Records from a data collection
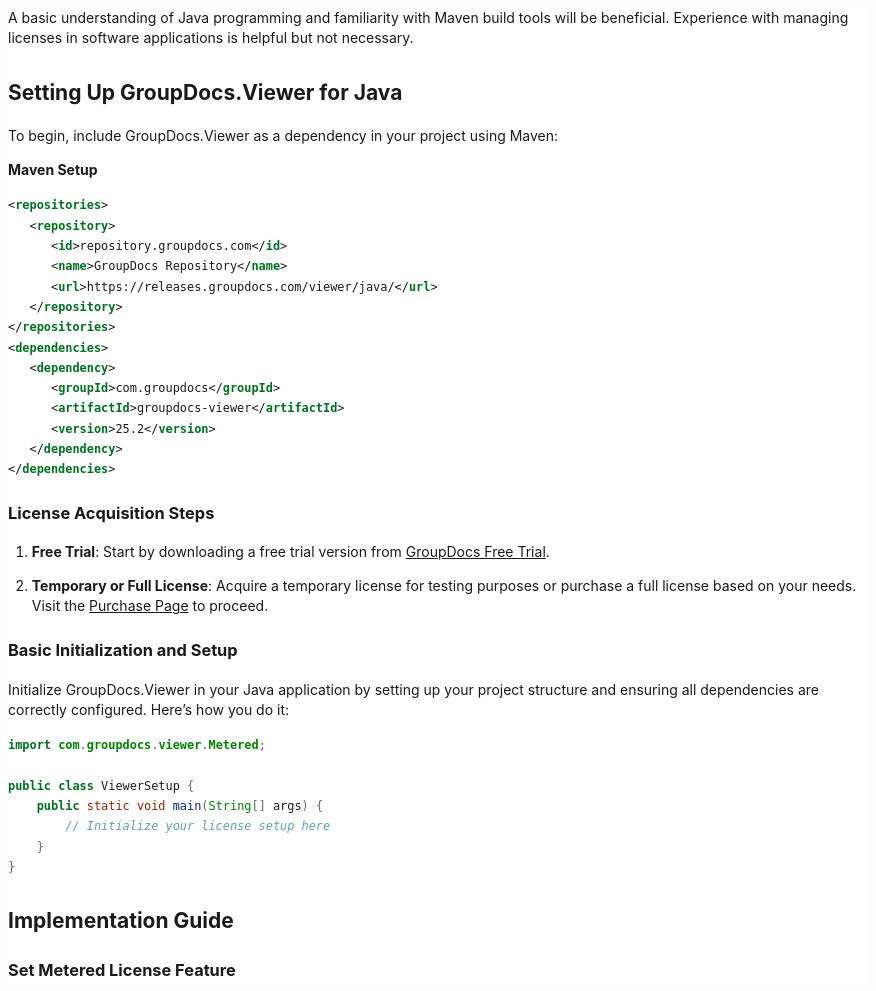 A basic understanding of Java programming and familiarity with Maven build tools will be beneficial. Experience with managing licenses in software applications is helpful but not necessary.

## Setting Up GroupDocs.Viewer for Java

To begin, include GroupDocs.Viewer as a dependency in your project using Maven:

**Maven Setup**

```xml
<repositories>
   <repository>
      <id>repository.groupdocs.com</id>
      <name>GroupDocs Repository</name>
      <url>https://releases.groupdocs.com/viewer/java/</url>
   </repository>
</repositories>
<dependencies>
   <dependency>
      <groupId>com.groupdocs</groupId>
      <artifactId>groupdocs-viewer</artifactId>
      <version>25.2</version>
   </dependency>
</dependencies>
```

### License Acquisition Steps

1. **Free Trial**: Start by downloading a free trial version from [GroupDocs Free Trial](https://releases.groupdocs.com/viewer/java/).

2. **Temporary or Full License**: Acquire a temporary license for testing purposes or purchase a full license based on your needs. Visit the [Purchase Page](https://purchase.groupdocs.com/buy) to proceed.

### Basic Initialization and Setup

Initialize GroupDocs.Viewer in your Java application by setting up your project structure and ensuring all dependencies are correctly configured. Here’s how you do it:

```java
import com.groupdocs.viewer.Metered;

public class ViewerSetup {
    public static void main(String[] args) {
        // Initialize your license setup here
    }
}
```

## Implementation Guide

### Set Metered License Feature
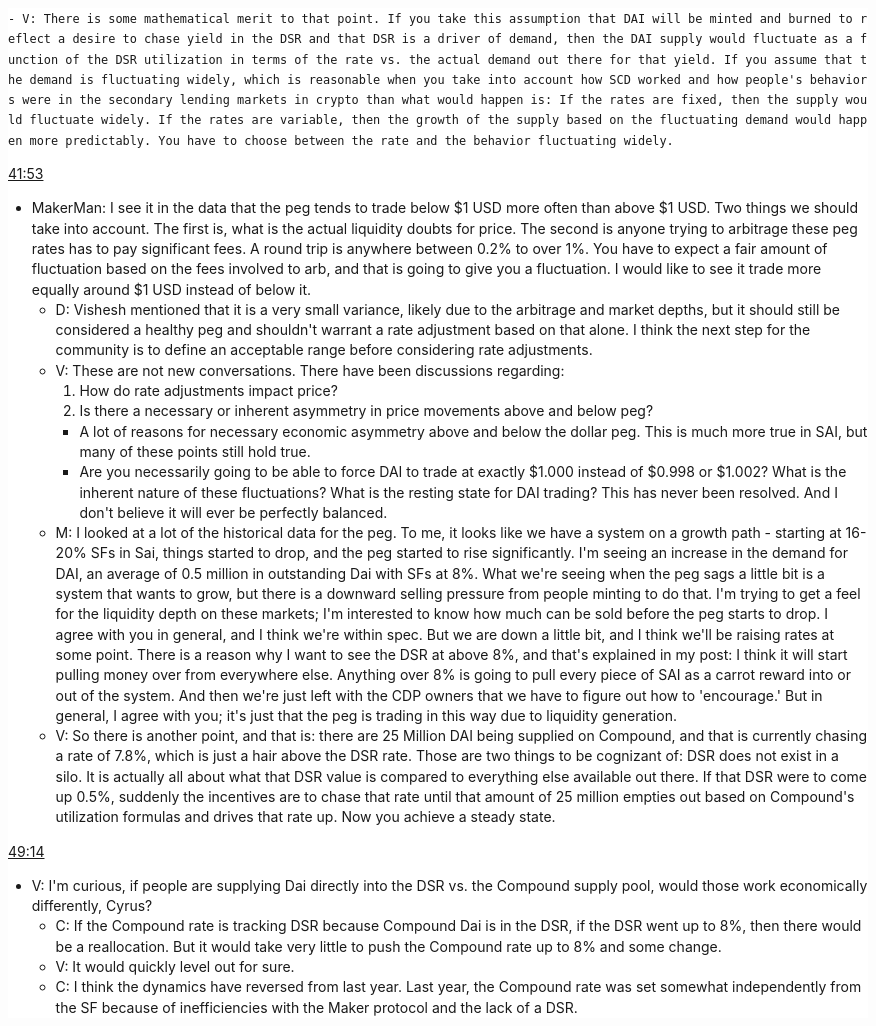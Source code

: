    - V: There is some mathematical merit to that point. If you take this assumption that DAI will be minted and burned to reflect a desire to chase yield in the DSR and that DSR is a driver of demand, then the DAI supply would fluctuate as a function of the DSR utilization in terms of the rate vs. the actual demand out there for that yield. If you assume that the demand is fluctuating widely, which is reasonable when you take into account how SCD worked and how people's behaviors were in the secondary lending markets in crypto than what would happen is: If the rates are fixed, then the supply would fluctuate widely. If the rates are variable, then the growth of the supply based on the fluctuating demand would happen more predictably. You have to choose between the rate and the behavior fluctuating widely.

[41:53](https://youtu.be/uBodW6zm7DY?t=2513)

- MakerMan: I see it in the data that the peg tends to trade below $1 USD more often than above $1 USD. Two things we should take into account. The first is, what is the actual liquidity doubts for price. The second is anyone trying to arbitrage these peg rates has to pay significant fees. A round trip is anywhere between 0.2% to over 1%. You have to expect a fair amount of fluctuation based on the fees involved to arb, and that is going to give you a fluctuation. I would like to see it trade more equally around $1 USD instead of below it.
    - D: Vishesh mentioned that it is a very small variance, likely due to the arbitrage and market depths, but it should still be considered a healthy peg and shouldn't warrant a rate adjustment based on that alone. I think the next step for the community is to define an acceptable range before considering rate adjustments.
    - V: These are not new conversations. There have been discussions regarding:
        1. How do rate adjustments impact price?
        2. Is there a necessary or inherent asymmetry in price movements above and below peg?
        - A lot of reasons for necessary economic asymmetry above and below the dollar peg. This is much more true in SAI, but many of these points still hold true.
        - Are you necessarily going to be able to force DAI to trade at exactly $1.000 instead of $0.998 or $1.002? What is the inherent nature of these fluctuations? What is the resting state for DAI trading? This has never been resolved. And I don't believe it will ever be perfectly balanced.
    - M: I looked at a lot of the historical data for the peg. To me, it looks like we have a system on a growth path - starting at 16-20% SFs in Sai, things started to drop, and the peg started to rise significantly. I'm seeing an increase in the demand for DAI, an average of 0.5 million in outstanding Dai with SFs at 8%. What we're seeing when the peg sags a little bit is a system that wants to grow, but there is a downward selling pressure from people minting to do that. I'm trying to get a feel for the liquidity depth on these markets; I'm interested to know how much can be sold before the peg starts to drop. I agree with you in general, and I think we're within spec. But we are down a little bit, and I think we'll be raising rates at some point. There is a reason why I want to see the DSR at above 8%, and that's explained in my post: I think it will start pulling money over from everywhere else. Anything over 8% is going to pull every piece of SAI as a carrot reward into or out of the system. And then we're just left with the CDP owners that we have to figure out how to 'encourage.' But in general, I agree with you; it's just that the peg is trading in this way due to liquidity generation.
    - V: So there is another point, and that is: there are 25 Million DAI being supplied on Compound, and that is currently chasing a rate of 7.8%, which is just a hair above the DSR rate. Those are two things to be cognizant of: DSR does not exist in a silo. It is actually all about what that DSR value is compared to everything else available out there. If that DSR were to come up 0.5%, suddenly the incentives are to chase that rate until that amount of 25 million empties out based on Compound's utilization formulas and drives that rate up. Now you achieve a steady state.

[49:14](https://youtu.be/uBodW6zm7DY?t=2955)

- V: I'm curious, if people are supplying Dai directly into the DSR vs. the Compound supply pool, would those work economically differently, Cyrus?
    - C: If the Compound rate is tracking DSR because Compound Dai is in the DSR, if the DSR went up to 8%, then there would be a reallocation. But it would take very little to push the Compound rate up to 8% and some change.
    - V: It would quickly level out for sure.
    - C: I think the dynamics have reversed from last year. Last year, the Compound rate was set somewhat independently from the SF because of inefficiencies with the Maker protocol and the lack of a DSR.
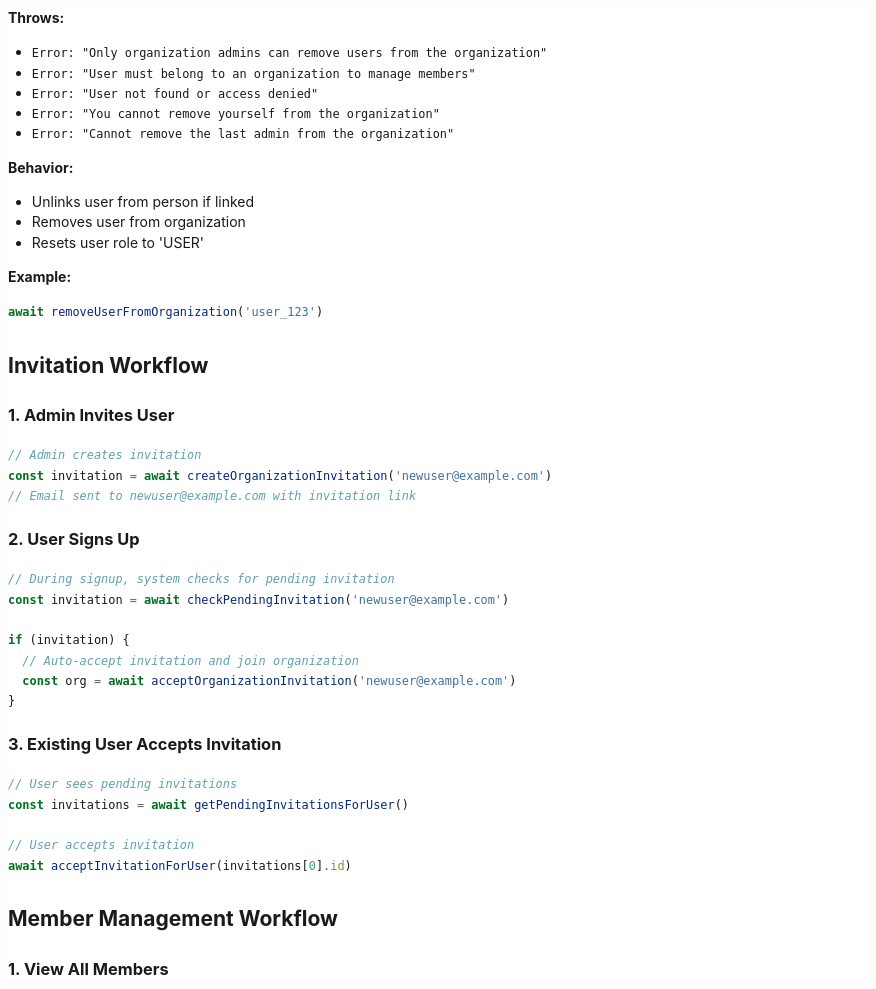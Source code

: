 **Throws:**

- `Error: "Only organization admins can remove users from the organization"`
- `Error: "User must belong to an organization to manage members"`
- `Error: "User not found or access denied"`
- `Error: "You cannot remove yourself from the organization"`
- `Error: "Cannot remove the last admin from the organization"`

**Behavior:**

- Unlinks user from person if linked
- Removes user from organization
- Resets user role to 'USER'

**Example:**

```typescript
await removeUserFromOrganization('user_123')
```

## Invitation Workflow

### 1. Admin Invites User

```typescript
// Admin creates invitation
const invitation = await createOrganizationInvitation('newuser@example.com')
// Email sent to newuser@example.com with invitation link
```

### 2. User Signs Up

```typescript
// During signup, system checks for pending invitation
const invitation = await checkPendingInvitation('newuser@example.com')

if (invitation) {
  // Auto-accept invitation and join organization
  const org = await acceptOrganizationInvitation('newuser@example.com')
}
```

### 3. Existing User Accepts Invitation

```typescript
// User sees pending invitations
const invitations = await getPendingInvitationsForUser()

// User accepts invitation
await acceptInvitationForUser(invitations[0].id)
```

## Member Management Workflow

### 1. View All Members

■ **PROBLEM**: The result should be the full set of entries above, restated exactly and without images.

■ **ANSWER AREA**:
 A basic understanding of Java programming and familiarity with Maven build tools will be beneficial. Experience with managing licenses in software applications is helpful but not necessary.

## Setting Up GroupDocs.Viewer for Java

To begin, include GroupDocs.Viewer as a dependency in your project using Maven:

**Maven Setup**

```xml
<repositories>
   <repository>
      <id>repository.groupdocs.com</id>
      <name>GroupDocs Repository</name>
      <url>https://releases.groupdocs.com/viewer/java/</url>
   </repository>
</repositories>
<dependencies>
   <dependency>
      <groupId>com.groupdocs</groupId>
      <artifactId>groupdocs-viewer</artifactId>
      <version>25.2</version>
   </dependency>
</dependencies>
```

### License Acquisition Steps

1. **Free Trial**: Start by downloading a free trial version from [GroupDocs Free Trial](https://releases.groupdocs.com/viewer/java/).

2. **Temporary or Full License**: Acquire a temporary license for testing purposes or purchase a full license based on your needs. Visit the [Purchase Page](https://purchase.groupdocs.com/buy) to proceed.

### Basic Initialization and Setup

Initialize GroupDocs.Viewer in your Java application by setting up your project structure and ensuring all dependencies are correctly configured. Here’s how you do it:

```java
import com.groupdocs.viewer.Metered;

public class ViewerSetup {
    public static void main(String[] args) {
        // Initialize your license setup here
    }
}
```

## Implementation Guide

### Set Metered License Feature
Source code

:    - V: There is some mathematical merit to that point. If you take this assumption that DAI will be minted and burned to reflect a desire to chase yield in the DSR and that DSR is a driver of demand, then the DAI supply would fluctuate as a function of the DSR utilization in terms of the rate vs. the actual demand out there for that yield. If you assume that the demand is fluctuating widely, which is reasonable when you take into account how SCD worked and how people's behaviors were in the secondary lending markets in crypto than what would happen is: If the rates are fixed, then the supply would fluctuate widely. If the rates are variable, then the growth of the supply based on the fluctuating demand would happen more predictably. You have to choose between the rate and the behavior fluctuating widely.

[41:53](https://youtu.be/uBodW6zm7DY?t=2513)

- MakerMan: I see it in the data that the peg tends to trade below $1 USD more often than above $1 USD. Two things we should take into account. The first is, what is the actual liquidity doubts for price. The second is anyone trying to arbitrage these peg rates has to pay significant fees. A round trip is anywhere between 0.2% to over 1%. You have to expect a fair amount of fluctuation based on the fees involved to arb, and that is going to give you a fluctuation. I would like to see it trade more equally around $1 USD instead of below it.
    - D: Vishesh mentioned that it is a very small variance, likely due to the arbitrage and market depths, but it should still be considered a healthy peg and shouldn't warrant a rate adjustment based on that alone. I think the next step for the community is to define an acceptable range before considering rate adjustments.
    - V: These are not new conversations. There have been discussions regarding:
        1. How do rate adjustments impact price?
        2. Is there a necessary or inherent asymmetry in price movements above and below peg?
        - A lot of reasons for necessary economic asymmetry above and below the dollar peg. This is much more true in SAI, but many of these points still hold true.
        - Are you necessarily going to be able to force DAI to trade at exactly $1.000 instead of $0.998 or $1.002? What is the inherent nature of these fluctuations? What is the resting state for DAI trading? This has never been resolved. And I don't believe it will ever be perfectly balanced.
    - M: I looked at a lot of the historical data for the peg. To me, it looks like we have a system on a growth path - starting at 16-20% SFs in Sai, things started to drop, and the peg started to rise significantly. I'm seeing an increase in the demand for DAI, an average of 0.5 million in outstanding Dai with SFs at 8%. What we're seeing when the peg sags a little bit is a system that wants to grow, but there is a downward selling pressure from people minting to do that. I'm trying to get a feel for the liquidity depth on these markets; I'm interested to know how much can be sold before the peg starts to drop. I agree with you in general, and I think we're within spec. But we are down a little bit, and I think we'll be raising rates at some point. There is a reason why I want to see the DSR at above 8%, and that's explained in my post: I think it will start pulling money over from everywhere else. Anything over 8% is going to pull every piece of SAI as a carrot reward into or out of the system. And then we're just left with the CDP owners that we have to figure out how to 'encourage.' But in general, I agree with you; it's just that the peg is trading in this way due to liquidity generation.
    - V: So there is another point, and that is: there are 25 Million DAI being supplied on Compound, and that is currently chasing a rate of 7.8%, which is just a hair above the DSR rate. Those are two things to be cognizant of: DSR does not exist in a silo. It is actually all about what that DSR value is compared to everything else available out there. If that DSR were to come up 0.5%, suddenly the incentives are to chase that rate until that amount of 25 million empties out based on Compound's utilization formulas and drives that rate up. Now you achieve a steady state.

[49:14](https://youtu.be/uBodW6zm7DY?t=2955)

- V: I'm curious, if people are supplying Dai directly into the DSR vs. the Compound supply pool, would those work economically differently, Cyrus?
    - C: If the Compound rate is tracking DSR because Compound Dai is in the DSR, if the DSR went up to 8%, then there would be a reallocation. But it would take very little to push the Compound rate up to 8% and some change.
    - V: It would quickly level out for sure.
    - C: I think the dynamics have reversed from last year. Last year, the Compound rate was set somewhat independently from the SF because of inefficiencies with the Maker protocol and the lack of a DSR.
Source code

: **Throws:**

- `Error: "Only organization admins can remove users from the organization"`
- `Error: "User must belong to an organization to manage members"`
- `Error: "User not found or access denied"`
- `Error: "You cannot remove yourself from the organization"`
- `Error: "Cannot remove the last admin from the organization"`

**Behavior:**

- Unlinks user from person if linked
- Removes user from organization
- Resets user role to 'USER'

**Example:**

```typescript
await removeUserFromOrganization('user_123')
```

## Invitation Workflow

### 1. Admin Invites User

```typescript
// Admin creates invitation
const invitation = await createOrganizationInvitation('newuser@example.com')
// Email sent to newuser@example.com with invitation link
```

### 2. User Signs Up

```typescript
// During signup, system checks for pending invitation
const invitation = await checkPendingInvitation('newuser@example.com')

if (invitation) {
  // Auto-accept invitation and join organization
  const org = await acceptOrganizationInvitation('newuser@example.com')
}
```

### 3. Existing User Accepts Invitation

```typescript
// User sees pending invitations
const invitations = await getPendingInvitationsForUser()

// User accepts invitation
await acceptInvitationForUser(invitations[0].id)
```

## Member Management Workflow

### 1. View All Members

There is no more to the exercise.